#### How to complete this task:
Print the records again, character for character.

━━━━━ Raw data ━━━━━

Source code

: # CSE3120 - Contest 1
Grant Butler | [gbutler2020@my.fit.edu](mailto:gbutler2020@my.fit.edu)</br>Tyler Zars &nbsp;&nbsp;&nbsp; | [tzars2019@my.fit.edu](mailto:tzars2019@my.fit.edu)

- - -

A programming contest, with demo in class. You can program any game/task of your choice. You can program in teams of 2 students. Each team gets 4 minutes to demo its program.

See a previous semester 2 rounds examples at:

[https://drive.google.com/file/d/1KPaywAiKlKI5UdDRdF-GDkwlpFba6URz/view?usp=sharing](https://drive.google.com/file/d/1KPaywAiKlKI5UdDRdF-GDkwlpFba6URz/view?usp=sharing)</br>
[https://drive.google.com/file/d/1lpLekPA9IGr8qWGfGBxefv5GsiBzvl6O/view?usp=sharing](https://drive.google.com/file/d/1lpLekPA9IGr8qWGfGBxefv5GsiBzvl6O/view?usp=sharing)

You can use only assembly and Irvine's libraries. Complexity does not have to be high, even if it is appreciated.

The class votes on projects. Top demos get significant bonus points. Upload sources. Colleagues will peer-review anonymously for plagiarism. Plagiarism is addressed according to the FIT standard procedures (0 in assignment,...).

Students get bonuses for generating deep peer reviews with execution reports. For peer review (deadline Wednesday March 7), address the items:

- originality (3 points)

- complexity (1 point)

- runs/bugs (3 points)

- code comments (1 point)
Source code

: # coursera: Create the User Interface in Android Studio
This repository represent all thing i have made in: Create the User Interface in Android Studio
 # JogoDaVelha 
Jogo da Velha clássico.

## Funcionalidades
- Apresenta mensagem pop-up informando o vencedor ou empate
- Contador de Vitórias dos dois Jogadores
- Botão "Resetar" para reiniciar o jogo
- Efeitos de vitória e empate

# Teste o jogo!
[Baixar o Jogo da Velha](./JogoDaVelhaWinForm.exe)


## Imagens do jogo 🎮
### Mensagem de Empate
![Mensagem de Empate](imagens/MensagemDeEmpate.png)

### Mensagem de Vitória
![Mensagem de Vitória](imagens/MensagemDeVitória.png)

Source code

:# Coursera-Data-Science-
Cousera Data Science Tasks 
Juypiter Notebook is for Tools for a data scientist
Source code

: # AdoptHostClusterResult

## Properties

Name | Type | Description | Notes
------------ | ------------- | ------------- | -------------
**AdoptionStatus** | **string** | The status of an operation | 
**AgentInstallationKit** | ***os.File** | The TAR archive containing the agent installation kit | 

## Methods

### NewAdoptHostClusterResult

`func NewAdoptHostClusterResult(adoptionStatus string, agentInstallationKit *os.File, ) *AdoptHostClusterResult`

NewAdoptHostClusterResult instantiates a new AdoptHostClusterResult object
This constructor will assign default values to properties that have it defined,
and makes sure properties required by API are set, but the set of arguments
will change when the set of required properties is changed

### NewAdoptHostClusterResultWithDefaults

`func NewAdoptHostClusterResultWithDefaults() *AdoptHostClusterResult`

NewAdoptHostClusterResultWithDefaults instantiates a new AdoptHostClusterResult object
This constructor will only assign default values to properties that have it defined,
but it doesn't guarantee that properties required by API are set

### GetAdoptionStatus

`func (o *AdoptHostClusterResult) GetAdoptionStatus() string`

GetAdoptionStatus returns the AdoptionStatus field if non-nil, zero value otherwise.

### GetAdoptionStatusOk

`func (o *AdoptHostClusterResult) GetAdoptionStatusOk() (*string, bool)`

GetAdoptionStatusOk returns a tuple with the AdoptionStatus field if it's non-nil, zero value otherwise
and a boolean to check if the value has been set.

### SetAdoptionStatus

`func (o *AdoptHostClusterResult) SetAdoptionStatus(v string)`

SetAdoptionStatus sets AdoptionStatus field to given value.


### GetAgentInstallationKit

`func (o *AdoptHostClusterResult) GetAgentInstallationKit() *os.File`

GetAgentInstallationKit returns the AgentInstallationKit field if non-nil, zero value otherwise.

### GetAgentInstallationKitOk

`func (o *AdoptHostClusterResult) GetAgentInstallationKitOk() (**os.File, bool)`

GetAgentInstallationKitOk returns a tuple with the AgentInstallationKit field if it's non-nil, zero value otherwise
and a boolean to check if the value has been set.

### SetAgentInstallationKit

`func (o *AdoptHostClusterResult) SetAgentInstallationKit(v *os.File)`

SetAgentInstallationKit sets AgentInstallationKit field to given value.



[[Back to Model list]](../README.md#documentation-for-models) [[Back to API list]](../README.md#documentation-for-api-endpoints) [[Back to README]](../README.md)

━━━━━

#### Exercise response:
Source code

: # CSE3120 - Contest 1
Grant Butler | [gbutler2020@my.fit.edu](mailto:gbutler2020@my.fit.edu)</br>Tyler Zars &nbsp;&nbsp;&nbsp; | [tzars2019@my.fit.edu](mailto:tzars2019@my.fit.edu)

- - -

A programming contest, with demo in class. You can program any game/task of your choice. You can program in teams of 2 students. Each team gets 4 minutes to demo its program.

See a previous semester 2 rounds examples at:

[https://drive.google.com/file/d/1KPaywAiKlKI5UdDRdF-GDkwlpFba6URz/view?usp=sharing](https://drive.google.com/file/d/1KPaywAiKlKI5UdDRdF-GDkwlpFba6URz/view?usp=sharing)</br>
[https://drive.google.com/file/d/1lpLekPA9IGr8qWGfGBxefv5GsiBzvl6O/view?usp=sharing](https://drive.google.com/file/d/1lpLekPA9IGr8qWGfGBxefv5GsiBzvl6O/view?usp=sharing)

You can use only assembly and Irvine's libraries. Complexity does not have to be high, even if it is appreciated.

The class votes on projects. Top demos get significant bonus points. Upload sources. Colleagues will peer-review anonymously for plagiarism. Plagiarism is addressed according to the FIT standard procedures (0 in assignment,...).

Students get bonuses for generating deep peer reviews with execution reports. For peer review (deadline Wednesday March 7), address the items:

- originality (3 points)

- complexity (1 point)

- runs/bugs (3 points)

- code comments (1 point)
Source code

: # coursera: Create the User Interface in Android Studio
This repository represent all thing i have made in: Create the User Interface in Android Studio
 # JogoDaVelha 
Jogo da Velha clássico.

## Funcionalidades
- Apresenta mensagem pop-up informando o vencedor ou empate
- Contador de Vitórias dos dois Jogadores
- Botão "Resetar" para reiniciar o jogo
- Efeitos de vitória e empate

# Teste o jogo!
[Baixar o Jogo da Velha](./JogoDaVelhaWinForm.exe)


## Imagens do jogo 🎮
### Mensagem de Empate
![Mensagem de Empate](imagens/MensagemDeEmpate.png)

### Mensagem de Vitória
![Mensagem de Vitória](imagens/MensagemDeVitória.png)

Source code

:# Coursera-Data-Science-
Cousera Data Science Tasks 
Juypiter Notebook is for Tools for a data scientist
Source code

: # AdoptHostClusterResult

## Properties

Name | Type | Description | Notes
------------ | ------------- | ------------- | -------------
**AdoptionStatus** | **string** | The status of an operation | 
**AgentInstallationKit** | ***os.File** | The TAR archive containing the agent installation kit | 

## Methods

### NewAdoptHostClusterResult

`func NewAdoptHostClusterResult(adoptionStatus string, agentInstallationKit *os.File, ) *AdoptHostClusterResult`

NewAdoptHostClusterResult instantiates a new AdoptHostClusterResult object
This constructor will assign default values to properties that have it defined,
and makes sure properties required by API are set, but the set of arguments
will change when the set of required properties is changed

### NewAdoptHostClusterResultWithDefaults

`func NewAdoptHostClusterResultWithDefaults() *AdoptHostClusterResult`

NewAdoptHostClusterResultWithDefaults instantiates a new AdoptHostClusterResult object
This constructor will only assign default values to properties that have it defined,
but it doesn't guarantee that properties required by API are set

### GetAdoptionStatus

`func (o *AdoptHostClusterResult) GetAdoptionStatus() string`

GetAdoptionStatus returns the AdoptionStatus field if non-nil, zero value otherwise.

### GetAdoptionStatusOk

`func (o *AdoptHostClusterResult) GetAdoptionStatusOk() (*string, bool)`

GetAdoptionStatusOk returns a tuple with the AdoptionStatus field if it's non-nil, zero value otherwise
and a boolean to check if the value has been set.

### SetAdoptionStatus

`func (o *AdoptHostClusterResult) SetAdoptionStatus(v string)`

SetAdoptionStatus sets AdoptionStatus field to given value.


### GetAgentInstallationKit

`func (o *AdoptHostClusterResult) GetAgentInstallationKit() *os.File`

GetAgentInstallationKit returns the AgentInstallationKit field if non-nil, zero value otherwise.

### GetAgentInstallationKitOk

`func (o *AdoptHostClusterResult) GetAgentInstallationKitOk() (**os.File, bool)`

GetAgentInstallationKitOk returns a tuple with the AgentInstallationKit field if it's non-nil, zero value otherwise
and a boolean to check if the value has been set.

### SetAgentInstallationKit

`func (o *AdoptHostClusterResult) SetAgentInstallationKit(v *os.File)`

SetAgentInstallationKit sets AgentInstallationKit field to given value.



[[Back to Model list]](../README.md#documentation-for-models) [[Back to API list]](../README.md#documentation-for-api-endpoints) [[Back to README]](../README.md)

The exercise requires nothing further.